Marian P Shih

Professor of Physics

Department of Physics

Science Engineering & Technology

Academic and Student Affairs


SVSU Main Campus

Science West 259

989-964-4135

shih@svsu.edu

Biography

I joined the Physics Department at SVSU in Fall 1995. 

At the University of Michigan (Go Blue!), I received my PhD in Physics (1995).  Shortly before that, I received a Master’s of Science degree in Physics (1995) and a Master’s of Science degree in Electrical Engineering (1994), also at University of Michigan.  Before that, I received a Bachelor’s of Science degree in Physics from MIT (1990).

When I was a graduate student in Ann Arbor, my thesis advisor (and therefore all of his graduate students, including me) collaborated in the summer with a professor from SVSU’s Physics Department.  Every summer, recent SVSU graduates passing through Ann Arbor would drop in at our lab just to visit with their former professor.  I became intrigued at the concept of a university that fostered such a close learning relationship between faculty and student that alumni would simply enjoy dropping in on their former physics professors.  When the opportunity to join the SVSU Physics Department opened up, I jumped at the chance.

My husband and I have one child.  My husband is an Associate Professor of Science Informatics at Central Michigan University, and holds a joint appointment in both the Geology and Computer Science Departments.

Education

Doctor of Philosophy
Univ Michigan-Ann Arbor

Master of Science
Univ Michigan-Ann Arbor

Master of Science
Univ Michigan-Ann Arbor

Research

My research is the experimental field of coherent optics applications.  I do experiments with lasers and other temporally coherent light sources, preferably with the intention of developing a measurement technique that might someday be useful in a practical real-life setting.

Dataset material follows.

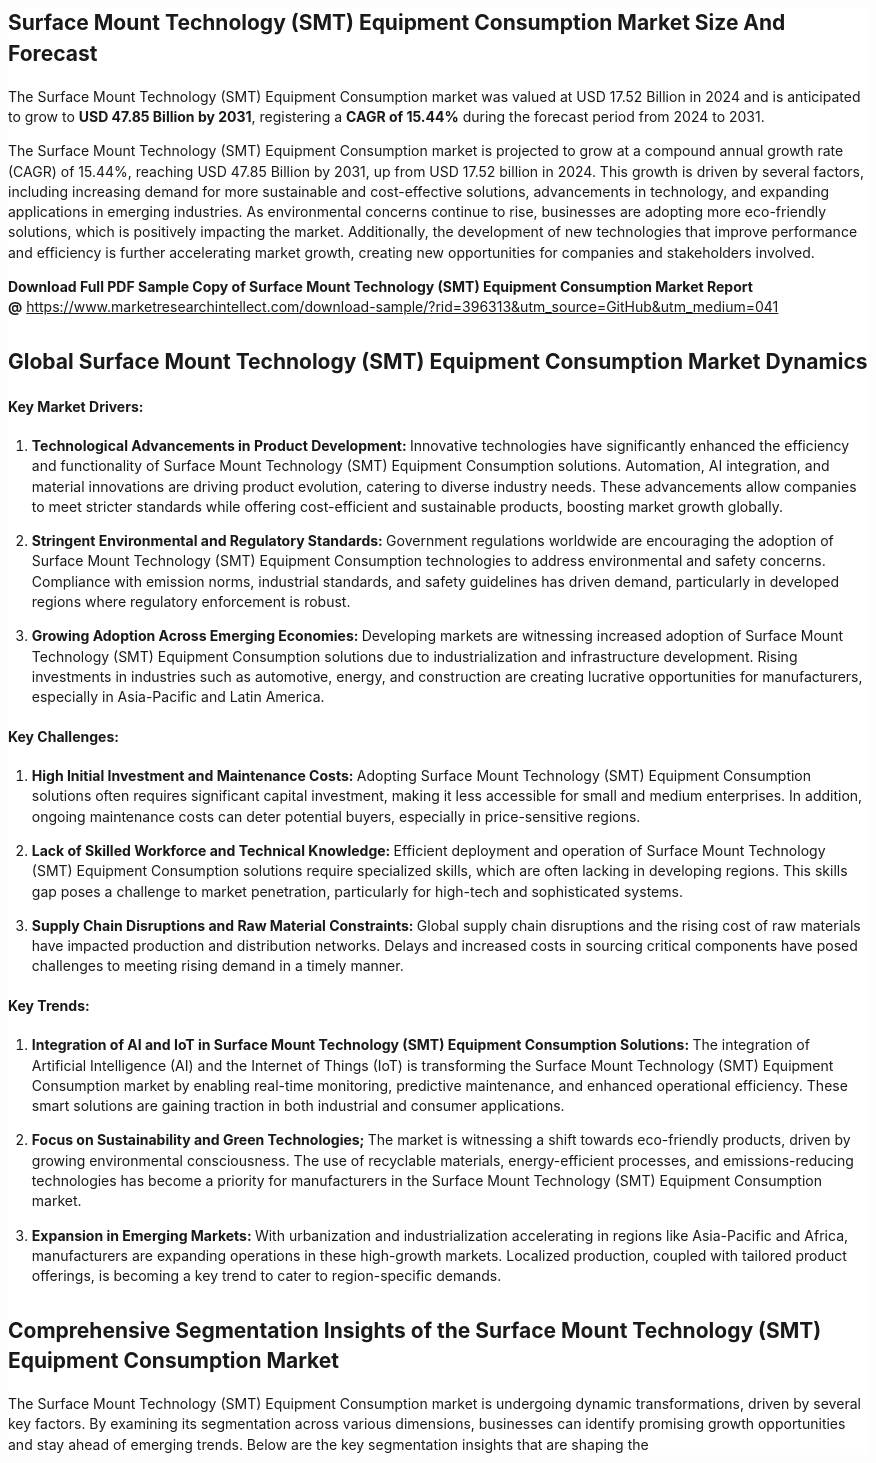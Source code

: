 <h2>Surface Mount Technology (SMT) Equipment Consumption Market Size And Forecast</h2><p>The Surface Mount Technology (SMT) Equipment Consumption market was valued at USD 17.52 Billion in 2024 and is anticipated to grow to <strong>USD 47.85 Billion by 2031</strong>, registering a <strong>CAGR of 15.44%</strong> during the forecast period from 2024 to 2031.</p><p>The Surface Mount Technology (SMT) Equipment Consumption market is projected to grow at a compound annual growth rate (CAGR) of 15.44%, reaching USD 47.85 Billion by 2031, up from USD 17.52 billion in 2024. This growth is driven by several factors, including increasing demand for more sustainable and cost-effective solutions, advancements in technology, and expanding applications in emerging industries. As environmental concerns continue to rise, businesses are adopting more eco-friendly solutions, which is positively impacting the market. Additionally, the development of new technologies that improve performance and efficiency is further accelerating market growth, creating new opportunities for companies and stakeholders involved.</p><p><strong>Download Full PDF Sample Copy of Surface Mount Technology (SMT) Equipment Consumption Market Report @</strong>&nbsp;<a href="https://www.marketresearchintellect.com/download-sample/?rid=396313&amp;utm_source=GitHub&amp;utm_medium=041">https://www.marketresearchintellect.com/download-sample/?rid=396313&amp;utm_source=GitHub&amp;utm_medium=041</a></p><h2>Global Surface Mount Technology (SMT) Equipment Consumption Market Dynamics</h2><h4><strong>Key Market Drivers:</strong></h4><ol><li><p><strong>Technological Advancements in Product Development:&nbsp;</strong>Innovative technologies have significantly enhanced the efficiency and functionality of Surface Mount Technology (SMT) Equipment Consumption solutions. Automation, AI integration, and material innovations are driving product evolution, catering to diverse industry needs. These advancements allow companies to meet stricter standards while offering cost-efficient and sustainable products, boosting market growth globally.</p></li><li><p><strong>Stringent Environmental and Regulatory Standards:&nbsp;</strong>Government regulations worldwide are encouraging the adoption of Surface Mount Technology (SMT) Equipment Consumption technologies to address environmental and safety concerns. Compliance with emission norms, industrial standards, and safety guidelines has driven demand, particularly in developed regions where regulatory enforcement is robust.</p></li><li><p><strong>Growing Adoption Across Emerging Economies:&nbsp;</strong>Developing markets are witnessing increased adoption of Surface Mount Technology (SMT) Equipment Consumption solutions due to industrialization and infrastructure development. Rising investments in industries such as automotive, energy, and construction are creating lucrative opportunities for manufacturers, especially in Asia-Pacific and Latin America.</p></li></ol><h4><strong>Key Challenges:</strong></h4><ol><li><p><strong>High Initial Investment and Maintenance Costs:&nbsp;</strong>Adopting Surface Mount Technology (SMT) Equipment Consumption solutions often requires significant capital investment, making it less accessible for small and medium enterprises. In addition, ongoing maintenance costs can deter potential buyers, especially in price-sensitive regions.</p></li><li><p><strong>Lack of Skilled Workforce and Technical Knowledge:&nbsp;</strong>Efficient deployment and operation of Surface Mount Technology (SMT) Equipment Consumption solutions require specialized skills, which are often lacking in developing regions. This skills gap poses a challenge to market penetration, particularly for high-tech and sophisticated systems.</p></li><li><p><strong>Supply Chain Disruptions and Raw Material Constraints:&nbsp;</strong>Global supply chain disruptions and the rising cost of raw materials have impacted production and distribution networks. Delays and increased costs in sourcing critical components have posed challenges to meeting rising demand in a timely manner.</p></li></ol><h4><strong>Key Trends:</strong></h4><ol><li><p><strong>Integration of AI and IoT in Surface Mount Technology (SMT) Equipment Consumption Solutions:&nbsp;</strong>The integration of Artificial Intelligence (AI) and the Internet of Things (IoT) is transforming the Surface Mount Technology (SMT) Equipment Consumption market by enabling real-time monitoring, predictive maintenance, and enhanced operational efficiency. These smart solutions are gaining traction in both industrial and consumer applications.</p></li><li><p><strong>Focus on Sustainability and Green Technologies;&nbsp;</strong>The market is witnessing a shift towards eco-friendly products, driven by growing environmental consciousness. The use of recyclable materials, energy-efficient processes, and emissions-reducing technologies has become a priority for manufacturers in the Surface Mount Technology (SMT) Equipment Consumption market.</p></li><li><p><strong>Expansion in Emerging Markets:&nbsp;</strong>With urbanization and industrialization accelerating in regions like Asia-Pacific and Africa, manufacturers are expanding operations in these high-growth markets. Localized production, coupled with tailored product offerings, is becoming a key trend to cater to region-specific demands.</p></li></ol><div class="article-main__content" data-test-id="publishing-text-block"><h2>Comprehensive Segmentation Insights of the Surface Mount Technology (SMT) Equipment Consumption Market</h2><p>The Surface Mount Technology (SMT) Equipment Consumption market is undergoing dynamic transformations, driven by several key factors. By examining its segmentation across various dimensions, businesses can identify promising growth opportunities and stay ahead of emerging trends. Below are the key segmentation insights that are shaping the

For example, I spend a lot of time doing interferometry, which is the measurement technique for measuring small phase differences in light.  Some very useful applications of interferometry are the measurement of extremely tiny deformations or variations in thickness, variations that other techniques are not sensitive enough to detect.  

My research interests also include holography, in which I capture variations in phase by recording an interference fringe pattern.  The holograms that I make in the laboratory are not the beautiful spectacular holograms that you see in the museums for art’s sake.  The holograms that I make in the laboratory lack visual appeal because they are scientific holograms for the purpose of capturing the subtle numerical variations in the phase of light waves in order to extract useful information about what the light has traveled through. 

If you have ever heard Electrical Engineers talk about how the Fourier Transform is indispensible for  studying communications theory, then you will perhaps appreciate that I spend a lot of time working in the field of Fourier Optics, which is its two dimensional analog in the spatial domain.